Indian equity shares ended higher, hitting record highs for the fourth straight day, led by blue-chip stocks, tracking a global rally after the European Central Bank launched a landmark bond-buying stimulus programme that buoyed investors' risk appetite.

The benchmark BSE index ended higher by 272.82 points or 0.94 per cent at 29,278.84 after marking a record high of 29,408.73. The index gained 4.1 per cent for the week.

The broader NSE index closed up 74.2 points or 0.85 per cent at 8,835.60 after hitting an all-time high of 8,866.40 earlier in the session. It closed 3.8 per cent for the week.

Both the indexes have gained for the seventh consecutive session.

Barring consumer durables and PSU, all other BSE sectoral indices ended in the green.
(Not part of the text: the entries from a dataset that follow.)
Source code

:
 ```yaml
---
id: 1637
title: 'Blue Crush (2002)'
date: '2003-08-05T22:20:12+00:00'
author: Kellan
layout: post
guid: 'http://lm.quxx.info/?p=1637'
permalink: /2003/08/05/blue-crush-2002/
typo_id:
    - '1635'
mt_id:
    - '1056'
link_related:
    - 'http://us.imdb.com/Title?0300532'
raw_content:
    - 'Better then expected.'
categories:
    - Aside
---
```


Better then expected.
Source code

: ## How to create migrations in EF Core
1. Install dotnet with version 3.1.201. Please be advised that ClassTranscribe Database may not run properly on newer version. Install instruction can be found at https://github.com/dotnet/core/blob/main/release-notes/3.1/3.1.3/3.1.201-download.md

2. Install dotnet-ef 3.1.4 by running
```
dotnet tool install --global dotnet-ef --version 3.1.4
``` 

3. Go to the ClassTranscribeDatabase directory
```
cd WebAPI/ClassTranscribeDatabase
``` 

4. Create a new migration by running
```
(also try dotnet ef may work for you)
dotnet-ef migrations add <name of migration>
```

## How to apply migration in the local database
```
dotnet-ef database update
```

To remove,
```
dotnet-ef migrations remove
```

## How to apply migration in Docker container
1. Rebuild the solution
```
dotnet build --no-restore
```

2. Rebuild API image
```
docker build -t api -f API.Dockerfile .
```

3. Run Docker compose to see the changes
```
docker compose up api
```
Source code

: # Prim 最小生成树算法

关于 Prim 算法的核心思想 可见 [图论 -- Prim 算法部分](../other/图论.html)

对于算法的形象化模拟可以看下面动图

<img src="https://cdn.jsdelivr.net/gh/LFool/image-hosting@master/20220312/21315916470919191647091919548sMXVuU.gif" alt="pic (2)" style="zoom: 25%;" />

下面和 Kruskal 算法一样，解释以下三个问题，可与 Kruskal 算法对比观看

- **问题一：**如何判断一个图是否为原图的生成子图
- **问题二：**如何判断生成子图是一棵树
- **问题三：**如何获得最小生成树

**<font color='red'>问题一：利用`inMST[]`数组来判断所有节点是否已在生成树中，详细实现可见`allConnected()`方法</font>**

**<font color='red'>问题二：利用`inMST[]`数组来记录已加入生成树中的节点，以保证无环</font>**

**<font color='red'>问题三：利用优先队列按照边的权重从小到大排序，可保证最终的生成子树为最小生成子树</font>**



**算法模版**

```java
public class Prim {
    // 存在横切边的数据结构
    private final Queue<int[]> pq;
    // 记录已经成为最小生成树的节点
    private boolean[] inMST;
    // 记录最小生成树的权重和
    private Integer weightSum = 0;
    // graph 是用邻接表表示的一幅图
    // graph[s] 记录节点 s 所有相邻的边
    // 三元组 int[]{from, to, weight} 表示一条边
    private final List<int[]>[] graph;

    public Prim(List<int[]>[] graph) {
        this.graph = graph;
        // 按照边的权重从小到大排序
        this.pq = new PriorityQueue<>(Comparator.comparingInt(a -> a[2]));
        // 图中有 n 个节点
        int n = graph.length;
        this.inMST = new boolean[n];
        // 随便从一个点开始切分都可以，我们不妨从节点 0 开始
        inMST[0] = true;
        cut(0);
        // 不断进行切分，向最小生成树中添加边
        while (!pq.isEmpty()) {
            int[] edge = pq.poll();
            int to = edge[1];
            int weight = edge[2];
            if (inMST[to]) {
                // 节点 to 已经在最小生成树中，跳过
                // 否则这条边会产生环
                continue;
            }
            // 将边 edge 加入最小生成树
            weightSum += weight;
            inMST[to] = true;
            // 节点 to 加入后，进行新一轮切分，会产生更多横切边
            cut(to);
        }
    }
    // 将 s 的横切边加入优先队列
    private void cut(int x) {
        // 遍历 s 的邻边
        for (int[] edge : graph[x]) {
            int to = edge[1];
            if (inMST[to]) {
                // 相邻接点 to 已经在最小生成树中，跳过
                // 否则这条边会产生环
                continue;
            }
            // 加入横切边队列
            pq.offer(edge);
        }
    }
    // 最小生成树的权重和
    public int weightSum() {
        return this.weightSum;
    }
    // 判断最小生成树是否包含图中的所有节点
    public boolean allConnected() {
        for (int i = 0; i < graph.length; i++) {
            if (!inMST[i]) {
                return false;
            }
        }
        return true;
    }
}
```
Among them, infrastructure and auto indices gained 1.51 per cent each, followed by realty 1.48 per cent and capital goods 1.32 per cent, while consumer durables index was down 0.25 per cent and PSU 0.03 per cent.

Major Sensex gainers were Tata Power 6.86%, Tata Motors 3.81%, Bharti Airtel 3.72%, Cipla 3.15% and L&T 2.58%, while the top five losers were GAIL 1.8%, BHEL 1.67%, ONGC 1.09%, Dr Reddy's 0.49% and TCS 0.44%.

Blue chips such as Larsen & Toubro advanced on hopes of additional foreign investments after the European Central Bank launched a landmark bond-buying stimulus programme.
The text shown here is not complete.